▸ **Work to complete**
Copy every line of the following data that includes the string "avoid".

----- Dataset -----

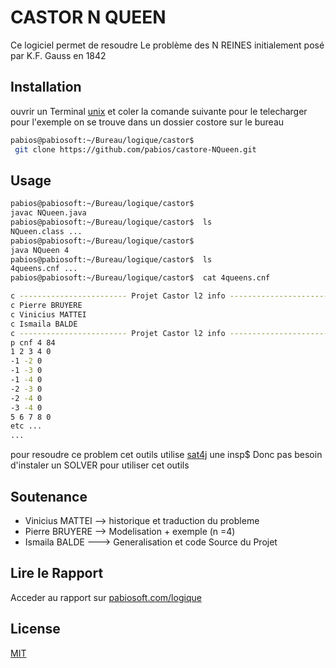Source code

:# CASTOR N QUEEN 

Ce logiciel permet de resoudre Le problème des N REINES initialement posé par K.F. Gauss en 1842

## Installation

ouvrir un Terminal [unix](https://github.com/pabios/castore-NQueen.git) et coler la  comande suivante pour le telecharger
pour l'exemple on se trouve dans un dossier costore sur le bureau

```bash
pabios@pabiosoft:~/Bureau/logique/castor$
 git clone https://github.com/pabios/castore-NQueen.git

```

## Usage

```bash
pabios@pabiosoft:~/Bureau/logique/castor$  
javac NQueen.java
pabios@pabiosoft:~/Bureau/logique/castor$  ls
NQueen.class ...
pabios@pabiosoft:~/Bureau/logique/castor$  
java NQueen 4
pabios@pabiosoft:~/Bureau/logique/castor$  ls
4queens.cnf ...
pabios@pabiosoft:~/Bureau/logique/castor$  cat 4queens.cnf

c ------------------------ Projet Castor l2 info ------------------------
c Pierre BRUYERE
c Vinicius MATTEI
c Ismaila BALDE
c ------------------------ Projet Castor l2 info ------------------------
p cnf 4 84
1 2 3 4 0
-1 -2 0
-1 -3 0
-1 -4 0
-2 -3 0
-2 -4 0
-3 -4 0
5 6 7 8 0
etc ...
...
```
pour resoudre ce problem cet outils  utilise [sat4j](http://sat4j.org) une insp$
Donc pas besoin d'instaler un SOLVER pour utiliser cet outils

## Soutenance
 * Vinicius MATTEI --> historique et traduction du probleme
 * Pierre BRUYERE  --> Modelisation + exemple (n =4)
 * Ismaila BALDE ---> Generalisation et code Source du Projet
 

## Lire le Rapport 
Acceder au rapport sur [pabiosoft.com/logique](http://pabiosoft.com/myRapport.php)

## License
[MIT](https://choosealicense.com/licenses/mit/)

-----
----- Dataset -----

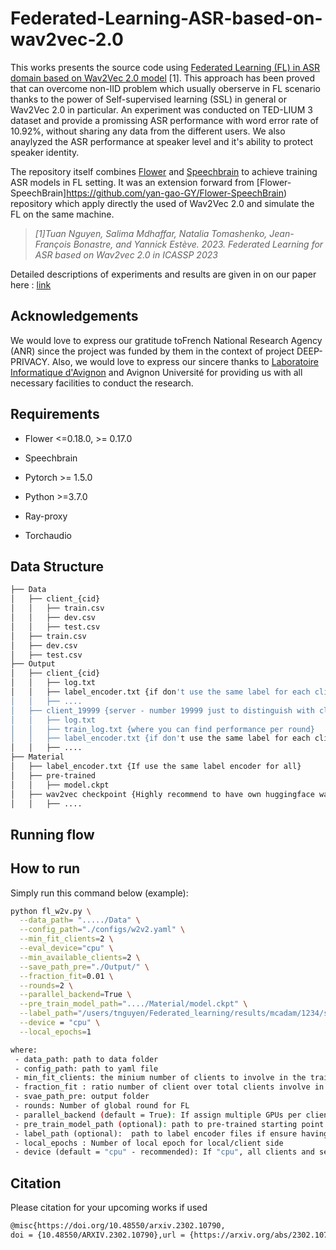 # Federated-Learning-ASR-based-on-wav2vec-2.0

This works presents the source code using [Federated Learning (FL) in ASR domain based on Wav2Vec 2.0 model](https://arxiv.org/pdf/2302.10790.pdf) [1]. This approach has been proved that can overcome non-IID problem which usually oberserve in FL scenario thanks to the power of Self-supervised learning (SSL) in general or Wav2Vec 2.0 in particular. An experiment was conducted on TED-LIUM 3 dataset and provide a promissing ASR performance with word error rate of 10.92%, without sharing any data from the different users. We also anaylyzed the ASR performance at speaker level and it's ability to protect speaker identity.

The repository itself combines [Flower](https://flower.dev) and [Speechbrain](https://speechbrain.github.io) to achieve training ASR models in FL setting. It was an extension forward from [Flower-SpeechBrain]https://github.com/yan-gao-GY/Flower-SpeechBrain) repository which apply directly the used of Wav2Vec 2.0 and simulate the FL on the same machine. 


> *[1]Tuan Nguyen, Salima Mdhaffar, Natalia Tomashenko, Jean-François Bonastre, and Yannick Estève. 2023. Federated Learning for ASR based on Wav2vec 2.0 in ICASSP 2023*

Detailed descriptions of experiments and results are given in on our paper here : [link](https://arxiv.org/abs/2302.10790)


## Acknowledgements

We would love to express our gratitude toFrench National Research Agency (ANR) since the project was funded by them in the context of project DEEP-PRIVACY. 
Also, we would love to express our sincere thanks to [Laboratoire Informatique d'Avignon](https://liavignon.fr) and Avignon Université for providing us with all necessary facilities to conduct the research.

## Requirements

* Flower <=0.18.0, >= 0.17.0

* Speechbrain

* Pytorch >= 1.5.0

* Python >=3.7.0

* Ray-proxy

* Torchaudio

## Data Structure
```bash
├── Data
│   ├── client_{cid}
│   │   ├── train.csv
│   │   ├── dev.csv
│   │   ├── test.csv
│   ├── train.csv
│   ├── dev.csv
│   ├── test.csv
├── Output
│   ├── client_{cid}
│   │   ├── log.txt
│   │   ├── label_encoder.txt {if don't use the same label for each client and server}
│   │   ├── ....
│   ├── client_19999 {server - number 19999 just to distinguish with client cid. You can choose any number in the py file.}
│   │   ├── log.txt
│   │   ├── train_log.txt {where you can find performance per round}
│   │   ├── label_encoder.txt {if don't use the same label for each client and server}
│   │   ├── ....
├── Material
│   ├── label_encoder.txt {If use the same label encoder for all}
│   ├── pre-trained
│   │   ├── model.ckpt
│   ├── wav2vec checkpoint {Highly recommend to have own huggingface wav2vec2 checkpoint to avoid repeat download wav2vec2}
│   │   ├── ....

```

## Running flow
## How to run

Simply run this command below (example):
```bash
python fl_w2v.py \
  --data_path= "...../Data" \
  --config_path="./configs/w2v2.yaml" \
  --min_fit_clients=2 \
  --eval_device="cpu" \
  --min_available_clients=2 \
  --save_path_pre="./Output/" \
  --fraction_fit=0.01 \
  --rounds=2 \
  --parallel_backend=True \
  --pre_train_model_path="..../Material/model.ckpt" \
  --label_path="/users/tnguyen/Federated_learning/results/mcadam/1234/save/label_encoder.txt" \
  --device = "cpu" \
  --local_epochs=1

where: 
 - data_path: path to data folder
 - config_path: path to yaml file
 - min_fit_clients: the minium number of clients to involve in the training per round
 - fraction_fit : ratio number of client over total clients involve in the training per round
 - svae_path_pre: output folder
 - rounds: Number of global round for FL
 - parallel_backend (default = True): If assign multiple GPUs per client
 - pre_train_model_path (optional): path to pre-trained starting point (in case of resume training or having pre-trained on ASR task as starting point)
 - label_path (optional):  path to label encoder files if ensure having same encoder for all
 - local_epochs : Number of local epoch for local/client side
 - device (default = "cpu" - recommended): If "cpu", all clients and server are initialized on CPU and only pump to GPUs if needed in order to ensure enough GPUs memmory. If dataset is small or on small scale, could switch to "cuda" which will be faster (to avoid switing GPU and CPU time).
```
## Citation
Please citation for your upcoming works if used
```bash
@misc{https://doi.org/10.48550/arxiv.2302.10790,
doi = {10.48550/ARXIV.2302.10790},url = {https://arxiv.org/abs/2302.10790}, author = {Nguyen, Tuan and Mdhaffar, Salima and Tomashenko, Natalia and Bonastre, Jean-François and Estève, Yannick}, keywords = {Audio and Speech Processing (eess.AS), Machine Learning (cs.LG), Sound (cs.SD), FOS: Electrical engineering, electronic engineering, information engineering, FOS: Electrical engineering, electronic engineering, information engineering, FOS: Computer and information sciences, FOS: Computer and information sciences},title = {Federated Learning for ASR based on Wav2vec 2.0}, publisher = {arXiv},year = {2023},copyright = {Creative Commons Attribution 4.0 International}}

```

-----
----- Dataset -----

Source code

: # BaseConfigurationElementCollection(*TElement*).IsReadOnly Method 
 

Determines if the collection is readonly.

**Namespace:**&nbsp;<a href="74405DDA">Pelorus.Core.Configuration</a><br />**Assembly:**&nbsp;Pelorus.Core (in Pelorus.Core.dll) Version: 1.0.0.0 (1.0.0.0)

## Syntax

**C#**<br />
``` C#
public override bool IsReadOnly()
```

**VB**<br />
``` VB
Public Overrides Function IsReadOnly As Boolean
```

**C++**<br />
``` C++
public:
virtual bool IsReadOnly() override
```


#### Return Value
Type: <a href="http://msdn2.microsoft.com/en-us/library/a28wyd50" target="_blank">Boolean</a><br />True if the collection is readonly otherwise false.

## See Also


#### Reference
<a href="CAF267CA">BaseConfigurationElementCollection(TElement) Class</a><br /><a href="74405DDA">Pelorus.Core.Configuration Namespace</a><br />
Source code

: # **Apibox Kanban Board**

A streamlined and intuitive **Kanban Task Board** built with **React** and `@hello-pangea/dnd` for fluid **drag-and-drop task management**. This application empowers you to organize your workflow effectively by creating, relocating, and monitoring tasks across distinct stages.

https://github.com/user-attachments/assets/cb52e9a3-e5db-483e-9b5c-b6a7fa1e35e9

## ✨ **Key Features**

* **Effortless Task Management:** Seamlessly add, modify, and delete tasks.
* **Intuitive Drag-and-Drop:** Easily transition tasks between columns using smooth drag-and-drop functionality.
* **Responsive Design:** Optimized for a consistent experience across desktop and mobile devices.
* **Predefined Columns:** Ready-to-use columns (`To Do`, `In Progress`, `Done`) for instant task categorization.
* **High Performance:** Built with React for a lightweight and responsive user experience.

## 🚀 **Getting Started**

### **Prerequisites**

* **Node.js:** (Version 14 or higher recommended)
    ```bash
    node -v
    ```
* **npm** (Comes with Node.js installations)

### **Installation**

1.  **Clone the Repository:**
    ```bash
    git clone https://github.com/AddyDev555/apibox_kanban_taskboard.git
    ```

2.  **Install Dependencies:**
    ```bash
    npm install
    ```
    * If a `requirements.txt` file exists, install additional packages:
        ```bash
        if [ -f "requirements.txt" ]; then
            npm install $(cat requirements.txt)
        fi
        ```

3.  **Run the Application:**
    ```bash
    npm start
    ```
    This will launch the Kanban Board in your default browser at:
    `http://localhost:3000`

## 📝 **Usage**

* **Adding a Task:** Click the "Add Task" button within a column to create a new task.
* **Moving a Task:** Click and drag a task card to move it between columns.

-----

▸ **Result of this exercise**
│   ├── wav2vec checkpoint {Highly recommend to have own huggingface wav2vec2 checkpoint to avoid repeat download wav2vec2}
 - device (default = "cpu" - recommended): If "cpu", all clients and server are initialized on CPU and only pump to GPUs if needed in order to ensure enough GPUs memmory. If dataset is small or on small scale, could switch to "cuda" which will be faster (to avoid switing GPU and CPU time).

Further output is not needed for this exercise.